DIRECTIONS FOR THIS TASK: Work through the data and report how many lines include the string "будет", giving the number alone.

LISTED ENTRIES:

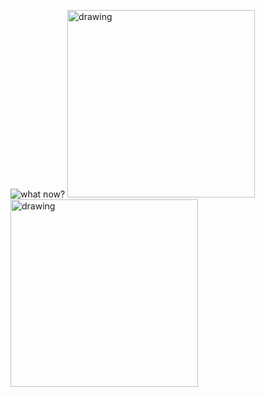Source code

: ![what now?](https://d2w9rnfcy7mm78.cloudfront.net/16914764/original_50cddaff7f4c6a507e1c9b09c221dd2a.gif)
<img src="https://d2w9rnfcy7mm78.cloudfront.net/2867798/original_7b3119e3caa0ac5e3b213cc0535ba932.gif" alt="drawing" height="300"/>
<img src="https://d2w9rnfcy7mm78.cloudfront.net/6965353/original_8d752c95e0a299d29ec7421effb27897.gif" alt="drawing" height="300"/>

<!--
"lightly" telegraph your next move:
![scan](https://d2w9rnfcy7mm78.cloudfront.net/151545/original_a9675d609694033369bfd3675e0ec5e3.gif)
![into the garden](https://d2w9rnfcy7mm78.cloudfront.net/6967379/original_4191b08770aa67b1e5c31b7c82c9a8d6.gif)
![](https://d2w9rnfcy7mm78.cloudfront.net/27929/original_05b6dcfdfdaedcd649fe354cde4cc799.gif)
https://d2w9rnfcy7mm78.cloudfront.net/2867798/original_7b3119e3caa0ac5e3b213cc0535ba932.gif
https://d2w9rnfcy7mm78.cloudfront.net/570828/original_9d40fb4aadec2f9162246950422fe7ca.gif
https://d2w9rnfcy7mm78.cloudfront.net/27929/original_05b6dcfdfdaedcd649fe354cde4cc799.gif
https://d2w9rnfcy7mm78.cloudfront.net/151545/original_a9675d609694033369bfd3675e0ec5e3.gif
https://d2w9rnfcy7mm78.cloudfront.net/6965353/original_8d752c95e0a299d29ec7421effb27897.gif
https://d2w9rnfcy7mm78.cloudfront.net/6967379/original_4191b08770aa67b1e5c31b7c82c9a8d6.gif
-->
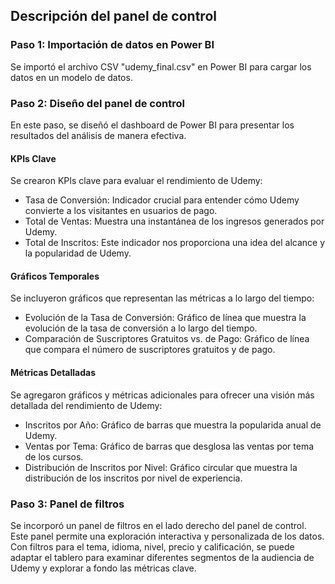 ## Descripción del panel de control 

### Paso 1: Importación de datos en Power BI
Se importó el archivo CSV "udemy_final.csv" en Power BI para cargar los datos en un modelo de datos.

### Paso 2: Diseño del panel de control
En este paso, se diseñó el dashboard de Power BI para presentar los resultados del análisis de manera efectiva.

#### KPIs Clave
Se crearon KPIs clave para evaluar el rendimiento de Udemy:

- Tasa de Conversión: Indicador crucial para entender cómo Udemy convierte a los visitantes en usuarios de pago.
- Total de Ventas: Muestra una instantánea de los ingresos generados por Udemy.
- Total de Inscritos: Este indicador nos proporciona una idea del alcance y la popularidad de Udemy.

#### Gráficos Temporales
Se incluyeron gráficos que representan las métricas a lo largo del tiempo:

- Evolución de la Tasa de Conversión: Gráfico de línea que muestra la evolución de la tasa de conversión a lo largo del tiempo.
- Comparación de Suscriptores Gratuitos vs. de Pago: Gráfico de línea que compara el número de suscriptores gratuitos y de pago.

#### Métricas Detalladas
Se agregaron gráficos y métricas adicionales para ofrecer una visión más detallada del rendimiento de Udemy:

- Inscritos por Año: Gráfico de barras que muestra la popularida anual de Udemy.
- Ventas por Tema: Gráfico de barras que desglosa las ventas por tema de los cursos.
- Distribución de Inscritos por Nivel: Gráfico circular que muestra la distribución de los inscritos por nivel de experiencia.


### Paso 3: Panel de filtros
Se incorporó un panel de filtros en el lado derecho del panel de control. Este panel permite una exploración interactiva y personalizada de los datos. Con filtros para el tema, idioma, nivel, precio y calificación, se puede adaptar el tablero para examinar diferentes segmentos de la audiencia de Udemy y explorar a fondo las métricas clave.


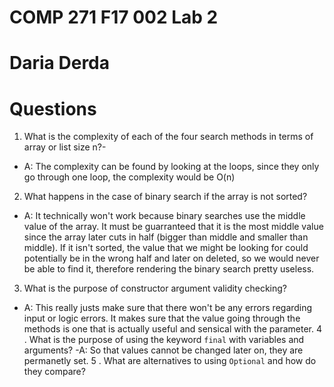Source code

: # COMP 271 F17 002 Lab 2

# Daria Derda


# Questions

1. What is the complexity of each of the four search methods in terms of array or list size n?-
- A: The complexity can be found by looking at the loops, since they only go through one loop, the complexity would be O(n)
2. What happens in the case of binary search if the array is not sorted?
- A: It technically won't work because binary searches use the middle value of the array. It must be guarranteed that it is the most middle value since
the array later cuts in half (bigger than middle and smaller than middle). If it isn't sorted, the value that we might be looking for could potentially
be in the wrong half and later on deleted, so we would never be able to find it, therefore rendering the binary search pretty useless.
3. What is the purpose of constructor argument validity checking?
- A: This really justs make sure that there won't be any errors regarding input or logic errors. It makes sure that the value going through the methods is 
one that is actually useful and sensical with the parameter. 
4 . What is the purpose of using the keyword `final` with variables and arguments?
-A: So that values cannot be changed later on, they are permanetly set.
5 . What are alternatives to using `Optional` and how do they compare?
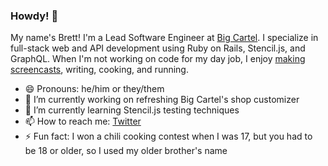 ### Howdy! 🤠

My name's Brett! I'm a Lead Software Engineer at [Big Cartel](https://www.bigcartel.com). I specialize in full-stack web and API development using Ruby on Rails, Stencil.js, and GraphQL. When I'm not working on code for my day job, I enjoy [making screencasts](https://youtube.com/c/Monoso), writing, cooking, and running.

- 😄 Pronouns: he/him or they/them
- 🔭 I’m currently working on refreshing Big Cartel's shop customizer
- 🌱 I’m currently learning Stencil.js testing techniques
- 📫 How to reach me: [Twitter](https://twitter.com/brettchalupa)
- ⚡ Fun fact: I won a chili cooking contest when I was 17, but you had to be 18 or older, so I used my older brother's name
...
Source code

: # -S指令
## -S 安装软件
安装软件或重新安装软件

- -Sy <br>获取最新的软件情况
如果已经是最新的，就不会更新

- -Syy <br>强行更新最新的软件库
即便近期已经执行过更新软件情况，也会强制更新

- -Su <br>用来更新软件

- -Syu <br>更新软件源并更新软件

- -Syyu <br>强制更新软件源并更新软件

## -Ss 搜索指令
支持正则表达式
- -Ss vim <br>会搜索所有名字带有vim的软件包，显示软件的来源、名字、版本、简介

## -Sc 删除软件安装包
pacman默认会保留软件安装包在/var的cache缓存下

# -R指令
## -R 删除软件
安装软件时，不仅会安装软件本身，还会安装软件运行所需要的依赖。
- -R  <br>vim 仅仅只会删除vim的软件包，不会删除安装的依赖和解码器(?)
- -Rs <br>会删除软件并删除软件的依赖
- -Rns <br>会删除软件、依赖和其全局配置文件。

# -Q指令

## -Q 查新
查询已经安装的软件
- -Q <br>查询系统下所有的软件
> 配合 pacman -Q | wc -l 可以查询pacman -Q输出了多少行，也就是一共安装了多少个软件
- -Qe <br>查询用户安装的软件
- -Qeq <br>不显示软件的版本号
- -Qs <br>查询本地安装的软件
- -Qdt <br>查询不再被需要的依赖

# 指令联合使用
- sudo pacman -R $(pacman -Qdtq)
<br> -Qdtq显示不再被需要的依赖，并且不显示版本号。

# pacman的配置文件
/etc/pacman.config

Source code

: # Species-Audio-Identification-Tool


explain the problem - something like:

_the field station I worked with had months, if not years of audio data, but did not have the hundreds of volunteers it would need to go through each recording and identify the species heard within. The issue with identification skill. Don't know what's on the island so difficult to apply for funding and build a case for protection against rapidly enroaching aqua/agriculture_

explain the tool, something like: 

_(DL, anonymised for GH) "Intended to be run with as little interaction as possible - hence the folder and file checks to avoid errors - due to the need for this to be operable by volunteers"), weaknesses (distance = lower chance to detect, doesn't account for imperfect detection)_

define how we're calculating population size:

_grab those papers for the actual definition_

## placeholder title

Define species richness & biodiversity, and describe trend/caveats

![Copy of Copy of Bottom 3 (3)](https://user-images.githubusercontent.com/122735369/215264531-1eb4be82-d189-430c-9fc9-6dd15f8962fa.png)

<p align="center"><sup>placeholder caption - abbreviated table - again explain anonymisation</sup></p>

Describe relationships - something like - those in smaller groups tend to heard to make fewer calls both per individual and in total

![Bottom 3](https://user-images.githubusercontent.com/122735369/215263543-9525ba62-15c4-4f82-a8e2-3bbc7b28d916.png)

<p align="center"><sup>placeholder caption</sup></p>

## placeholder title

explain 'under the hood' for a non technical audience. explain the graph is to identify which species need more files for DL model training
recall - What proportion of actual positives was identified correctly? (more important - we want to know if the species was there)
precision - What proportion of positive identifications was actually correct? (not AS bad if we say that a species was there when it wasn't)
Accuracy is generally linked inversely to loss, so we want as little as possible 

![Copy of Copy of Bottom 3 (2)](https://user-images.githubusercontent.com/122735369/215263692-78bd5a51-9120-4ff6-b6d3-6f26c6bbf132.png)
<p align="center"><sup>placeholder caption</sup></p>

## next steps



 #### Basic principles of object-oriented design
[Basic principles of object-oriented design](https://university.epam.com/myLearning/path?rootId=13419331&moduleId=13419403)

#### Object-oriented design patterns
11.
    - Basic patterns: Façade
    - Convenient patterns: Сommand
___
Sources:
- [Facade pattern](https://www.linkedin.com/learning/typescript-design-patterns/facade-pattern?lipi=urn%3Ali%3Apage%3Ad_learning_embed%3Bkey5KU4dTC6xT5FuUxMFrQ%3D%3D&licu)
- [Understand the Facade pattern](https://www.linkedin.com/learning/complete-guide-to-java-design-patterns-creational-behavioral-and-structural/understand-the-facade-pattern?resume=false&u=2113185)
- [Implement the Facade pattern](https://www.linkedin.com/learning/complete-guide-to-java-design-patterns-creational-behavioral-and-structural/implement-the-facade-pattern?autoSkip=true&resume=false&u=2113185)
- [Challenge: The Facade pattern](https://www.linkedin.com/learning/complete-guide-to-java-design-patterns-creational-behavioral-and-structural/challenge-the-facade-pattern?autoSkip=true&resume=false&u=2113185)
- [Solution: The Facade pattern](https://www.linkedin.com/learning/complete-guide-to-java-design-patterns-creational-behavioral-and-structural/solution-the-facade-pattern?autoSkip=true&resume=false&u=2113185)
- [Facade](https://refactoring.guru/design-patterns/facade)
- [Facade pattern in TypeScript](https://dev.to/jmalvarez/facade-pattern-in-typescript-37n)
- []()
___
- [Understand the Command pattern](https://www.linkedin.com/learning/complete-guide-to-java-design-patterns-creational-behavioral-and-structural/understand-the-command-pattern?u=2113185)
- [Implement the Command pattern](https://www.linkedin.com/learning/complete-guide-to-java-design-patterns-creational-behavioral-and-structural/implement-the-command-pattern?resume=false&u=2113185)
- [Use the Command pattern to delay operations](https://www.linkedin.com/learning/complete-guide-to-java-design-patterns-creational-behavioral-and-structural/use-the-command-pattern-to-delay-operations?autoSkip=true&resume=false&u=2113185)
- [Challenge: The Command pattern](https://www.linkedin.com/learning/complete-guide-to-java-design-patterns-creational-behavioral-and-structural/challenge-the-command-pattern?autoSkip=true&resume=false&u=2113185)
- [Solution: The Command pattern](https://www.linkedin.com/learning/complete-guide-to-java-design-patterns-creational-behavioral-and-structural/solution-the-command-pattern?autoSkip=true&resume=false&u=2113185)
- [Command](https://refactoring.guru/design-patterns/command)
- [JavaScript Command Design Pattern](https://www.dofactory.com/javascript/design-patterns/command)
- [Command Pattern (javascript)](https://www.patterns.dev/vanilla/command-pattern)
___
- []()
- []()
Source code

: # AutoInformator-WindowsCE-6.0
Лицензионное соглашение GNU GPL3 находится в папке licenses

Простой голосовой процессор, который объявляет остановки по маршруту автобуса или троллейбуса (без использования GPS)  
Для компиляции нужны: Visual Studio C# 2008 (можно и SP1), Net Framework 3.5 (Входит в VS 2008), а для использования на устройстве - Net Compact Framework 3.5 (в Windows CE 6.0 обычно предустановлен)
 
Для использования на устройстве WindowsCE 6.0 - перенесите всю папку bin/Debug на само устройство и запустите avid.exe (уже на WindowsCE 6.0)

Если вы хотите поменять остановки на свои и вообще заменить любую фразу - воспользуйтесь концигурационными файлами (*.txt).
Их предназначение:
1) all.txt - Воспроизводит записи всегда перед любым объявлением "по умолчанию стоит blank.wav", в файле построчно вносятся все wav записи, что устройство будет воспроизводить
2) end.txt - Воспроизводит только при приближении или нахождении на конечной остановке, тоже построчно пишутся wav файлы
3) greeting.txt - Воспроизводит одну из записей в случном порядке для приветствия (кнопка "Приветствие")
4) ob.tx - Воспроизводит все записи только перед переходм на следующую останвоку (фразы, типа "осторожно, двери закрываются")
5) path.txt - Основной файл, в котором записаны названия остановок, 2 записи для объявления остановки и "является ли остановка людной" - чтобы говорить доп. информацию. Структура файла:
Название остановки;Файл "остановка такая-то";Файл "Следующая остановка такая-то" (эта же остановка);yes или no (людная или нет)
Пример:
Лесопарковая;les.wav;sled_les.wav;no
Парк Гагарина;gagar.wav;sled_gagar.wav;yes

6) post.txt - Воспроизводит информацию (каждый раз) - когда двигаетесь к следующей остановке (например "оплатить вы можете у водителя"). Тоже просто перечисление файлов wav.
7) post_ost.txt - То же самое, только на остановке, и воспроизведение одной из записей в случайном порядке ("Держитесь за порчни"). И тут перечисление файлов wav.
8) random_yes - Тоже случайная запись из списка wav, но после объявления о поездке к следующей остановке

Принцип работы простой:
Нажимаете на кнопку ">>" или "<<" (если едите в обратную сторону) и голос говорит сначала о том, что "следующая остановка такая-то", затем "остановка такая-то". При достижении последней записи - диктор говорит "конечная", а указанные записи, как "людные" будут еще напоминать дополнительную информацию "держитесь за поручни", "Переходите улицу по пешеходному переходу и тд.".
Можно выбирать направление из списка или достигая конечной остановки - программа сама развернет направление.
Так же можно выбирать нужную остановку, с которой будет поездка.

RESPONSE TO THIS TASK: 2